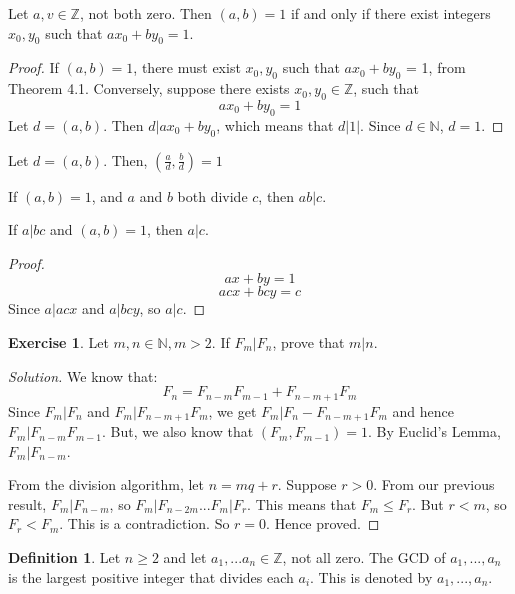 \documentclass[12pt,letterpaper]{book}
\theoremstyle{definition}
\newtheorem{definition}{Definition} %
\newtheorem*{exercise}{Exercise}
\newenvironment{solution}
  {\renewcommand\qedsymbol{$\blacksquare$}\begin{proof}[Solution]}
  {\end{proof}}
\newcommand{\N}{\mathbb{N}}
\newcommand{\Z}{\mathbb{Z}}
\begin{document}
\begin{theorem}
  Let $a,v \in \Z$, not both zero. Then $(a,b) = 1$ if and only if there exist integers $x_0,y_0$ such that $ax_0 + by_0 = 1$.
\end{theorem}
\begin{proof}
  If $(a,b) = 1$, there must exist $x_0,y_0$ such that $ax_0+by_0$ = 1, from Theorem 4.1.
  Conversely, suppose there exists $x_0,y_0 \in \Z$, such that
  \[ax_0 + by_0 = 1\]
  Let $d = (a,b)$. Then $d|ax_0+by_0$, which means that $d|1|$. Since $d \in \N$, $d=1$.
\end{proof}

\begin{corollary}
  Let $d = (a,b)$. Then, $(\frac{a}{d}, \frac{b}{d}) = 1$
\end{corollary}

\begin{corollary}
  If $(a,b) = 1$, and $a$ and $b$ both divide $c$, then $ab|c$.
\end{corollary}

\begin{theorem}
  If $a|bc$ and $(a,b) = 1$, then $a|c$.
\end{theorem}
\begin{proof}
  \[ax+by = 1\]
  \[acx+bcy=c\]
  Since $a|acx$ and $a|bcy$, so $a|c$.
\end{proof}

\begin{exercise}
  Let $m, n \in \N, m > 2$. If $F_m|F_n$, prove that $m|n$.
\end{exercise}
\begin{solution}
  We know that:
  \[F_n = F_{n-m}F_{m-1} + F_{n-m+1}F_m\]
  Since $F_m|F_n$ and $F_m|F_{n-m+1}F_m$, we get $F_m|F_n-F_{n-m+1}F_m$ and hence $F_m|F_{n-m}F_{m-1}$. But, we also know that $(F_m,F_{m-1}) = 1$. By Euclid's Lemma, $F_m|F_{n-m}$.

  From the division algorithm, let $n = mq+r$. Suppose $r > 0$. From our previous result, $F_m|F_{n-m}$, so $F_m|F_{n-2m}...F_m|F_r$. This means that $F_m \leq F_r$. But $r < m$, so $F_r < F_m$. This is a contradiction. So $r = 0$. Hence proved.
\end{solution}

\begin{definition}
  Let $n \geq 2$ and let $a_1,...a_n \in \Z$, not all zero. The GCD of $a_1,...,a_n$ is the largest positive integer that divides each $a_i$. This is denoted by $a_1,...,a_n$.
\end{definition}
\end{document}
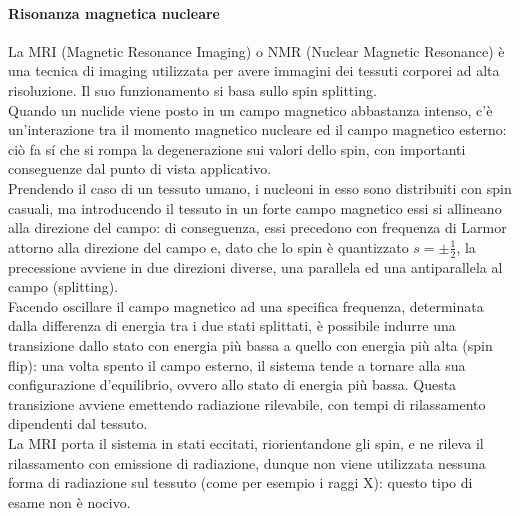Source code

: \paragraph{Risonanza magnetica nucleare}

La MRI (Magnetic Resonance Imaging) o NMR (Nuclear Magnetic Resonance) è una tecnica di imaging utilizzata per avere immagini dei tessuti corporei ad alta risoluzione. Il suo funzionamento si basa sullo spin splitting.\\
Quando un nuclide viene posto in un campo magnetico abbastanza intenso, c'è un'interazione tra il momento magnetico nucleare ed il campo magnetico esterno: ciò fa sí che si rompa la degenerazione sui valori dello spin, con importanti conseguenze dal punto di vista applicativo.\\
Prendendo il caso di un tessuto umano, i nucleoni in esso sono distribuiti con spin casuali, ma introducendo il tessuto in un forte campo magnetico essi si allineano alla direzione del campo: di conseguenza, essi precedono con frequenza di Larmor \footnotemark attorno alla direzione del campo e, dato che lo spin è quantizzato $ s = \pm\frac{1}{2} $, la precessione avviene in due direzioni diverse, una parallela ed una antiparallela al campo (splitting).\\
Facendo oscillare il campo magnetico ad una specifica frequenza, determinata dalla differenza di energia tra i due stati splittati, è possibile indurre una transizione dallo stato con energia più bassa a quello con energia più alta (spin flip): una volta spento il campo esterno, il sistema tende a tornare alla sua configurazione d'equilibrio, ovvero allo stato di energia più bassa. Questa transizione avviene emettendo radiazione rilevabile, con tempi di rilassamento dipendenti dal tessuto.\\
La MRI porta il sistema in stati eccitati, riorientandone gli spin, e ne rileva il rilassamento con emissione di radiazione, dunque non viene utilizzata nessuna forma di radiazione sul tessuto (come per esempio i raggi X): questo tipo di esame non è nocivo.











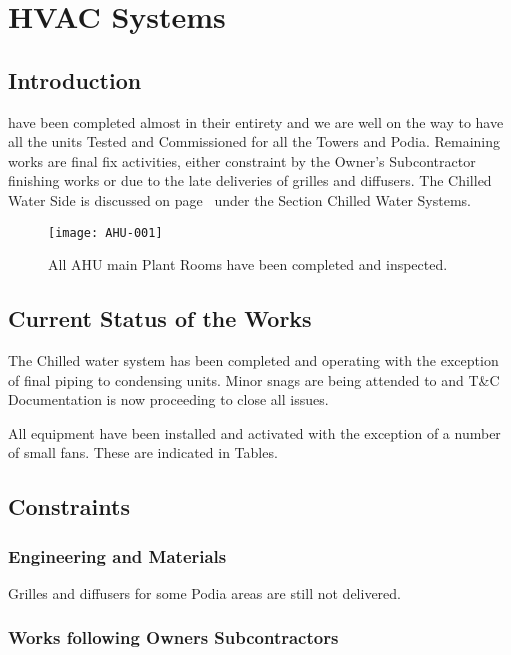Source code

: \chapter{HVAC Systems}
\section{Introduction}
\label{HVAC}

 have been completed almost in their entirety and we are well
on the way to have all the units Tested and Commissioned for all the Towers and Podia. Remaining
works are final fix activities, either constraint by the Owner's Subcontractor finishing works or
due to the late deliveries of grilles and diffusers. The Chilled
Water Side is discussed on page~\pageref{chilledwater} under the Section Chilled Water Systems.

\begin{figure*}%
  \texttt{[image: AHU-001]}
  \caption{All AHU main Plant Rooms have been completed and inspected.}
  \label{fig:marginfig1}
\end{figure*}

\section{Current Status of the Works}

The Chilled water system has been completed and operating with the exception of final piping to
condensing units. Minor snags are being attended to and T\&C Documentation is now proceeding  to close all issues.

All equipment have been installed and activated with the exception of a number of small fans. These are indicated in Tables.

\section{Constraints}
\subsection{Engineering and Materials}

Grilles and diffusers for some Podia areas are still not delivered. 

\subsection{Works following Owners Subcontractors}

· · · · ·

**Task requirements**
Leave the pictures out and write out every entry exactly as given.

**Response**
 \documentclass[12pt,letterpaper]{book}
\theoremstyle{definition}
\newtheorem{definition}{Definition} %
\newtheorem*{exercise}{Exercise}
\newenvironment{solution}
  {\renewcommand\qedsymbol{$\blacksquare$}\begin{proof}[Solution]}
  {\end{proof}}
\newcommand{\N}{\mathbb{N}}
\newcommand{\Z}{\mathbb{Z}}
\begin{document}
\begin{theorem}
  Let $a,v \in \Z$, not both zero. Then $(a,b) = 1$ if and only if there exist integers $x_0,y_0$ such that $ax_0 + by_0 = 1$.
\end{theorem}
\begin{proof}
  If $(a,b) = 1$, there must exist $x_0,y_0$ such that $ax_0+by_0$ = 1, from Theorem 4.1.
  Conversely, suppose there exists $x_0,y_0 \in \Z$, such that
  \[ax_0 + by_0 = 1\]
  Let $d = (a,b)$. Then $d|ax_0+by_0$, which means that $d|1|$. Since $d \in \N$, $d=1$.
\end{proof}

\begin{corollary}
  Let $d = (a,b)$. Then, $(\frac{a}{d}, \frac{b}{d}) = 1$
\end{corollary}

\begin{corollary}
  If $(a,b) = 1$, and $a$ and $b$ both divide $c$, then $ab|c$.
\end{corollary}

\begin{theorem}
  If $a|bc$ and $(a,b) = 1$, then $a|c$.
\end{theorem}
\begin{proof}
  \[ax+by = 1\]
  \[acx+bcy=c\]
  Since $a|acx$ and $a|bcy$, so $a|c$.
\end{proof}

\begin{exercise}
  Let $m, n \in \N, m > 2$. If $F_m|F_n$, prove that $m|n$.
\end{exercise}
\begin{solution}
  We know that:
  \[F_n = F_{n-m}F_{m-1} + F_{n-m+1}F_m\]
  Since $F_m|F_n$ and $F_m|F_{n-m+1}F_m$, we get $F_m|F_n-F_{n-m+1}F_m$ and hence $F_m|F_{n-m}F_{m-1}$. But, we also know that $(F_m,F_{m-1}) = 1$. By Euclid's Lemma, $F_m|F_{n-m}$.

  From the division algorithm, let $n = mq+r$. Suppose $r > 0$. From our previous result, $F_m|F_{n-m}$, so $F_m|F_{n-2m}...F_m|F_r$. This means that $F_m \leq F_r$. But $r < m$, so $F_r < F_m$. This is a contradiction. So $r = 0$. Hence proved.
\end{solution}

\begin{definition}
  Let $n \geq 2$ and let $a_1,...a_n \in \Z$, not all zero. The GCD of $a_1,...,a_n$ is the largest positive integer that divides each $a_i$. This is denoted by $a_1,...,a_n$.
\end{definition}
\end{document}
Source code

: \paragraph{Risonanza magnetica nucleare}

La MRI (Magnetic Resonance Imaging) o NMR (Nuclear Magnetic Resonance) è una tecnica di imaging utilizzata per avere immagini dei tessuti corporei ad alta risoluzione. Il suo funzionamento si basa sullo spin splitting.\\
Quando un nuclide viene posto in un campo magnetico abbastanza intenso, c'è un'interazione tra il momento magnetico nucleare ed il campo magnetico esterno: ciò fa sí che si rompa la degenerazione sui valori dello spin, con importanti conseguenze dal punto di vista applicativo.\\
Prendendo il caso di un tessuto umano, i nucleoni in esso sono distribuiti con spin casuali, ma introducendo il tessuto in un forte campo magnetico essi si allineano alla direzione del campo: di conseguenza, essi precedono con frequenza di Larmor \footnotemark attorno alla direzione del campo e, dato che lo spin è quantizzato $ s = \pm\frac{1}{2} $, la precessione avviene in due direzioni diverse, una parallela ed una antiparallela al campo (splitting).\\
Facendo oscillare il campo magnetico ad una specifica frequenza, determinata dalla differenza di energia tra i due stati splittati, è possibile indurre una transizione dallo stato con energia più bassa a quello con energia più alta (spin flip): una volta spento il campo esterno, il sistema tende a tornare alla sua configurazione d'equilibrio, ovvero allo stato di energia più bassa. Questa transizione avviene emettendo radiazione rilevabile, con tempi di rilassamento dipendenti dal tessuto.\\
La MRI porta il sistema in stati eccitati, riorientandone gli spin, e ne rileva il rilassamento con emissione di radiazione, dunque non viene utilizzata nessuna forma di radiazione sul tessuto (come per esempio i raggi X): questo tipo di esame non è nocivo.











Source code

: \chapter{HVAC Systems}
\section{Introduction}
\label{HVAC}

 have been completed almost in their entirety and we are well
on the way to have all the units Tested and Commissioned for all the Towers and Podia. Remaining
works are final fix activities, either constraint by the Owner's Subcontractor finishing works or
due to the late deliveries of grilles and diffusers. The Chilled
Water Side is discussed on page~\pageref{chilledwater} under the Section Chilled Water Systems.

\begin{figure*}%
  \texttt{[image: AHU-001]}
  \caption{All AHU main Plant Rooms have been completed and inspected.}
  \label{fig:marginfig1}
\end{figure*}

\section{Current Status of the Works}

The Chilled water system has been completed and operating with the exception of final piping to
condensing units. Minor snags are being attended to and T\&C Documentation is now proceeding  to close all issues.

All equipment have been installed and activated with the exception of a number of small fans. These are indicated in Tables.

\section{Constraints}
\subsection{Engineering and Materials}

Grilles and diffusers for some Podia areas are still not delivered. 

\subsection{Works following Owners Subcontractors}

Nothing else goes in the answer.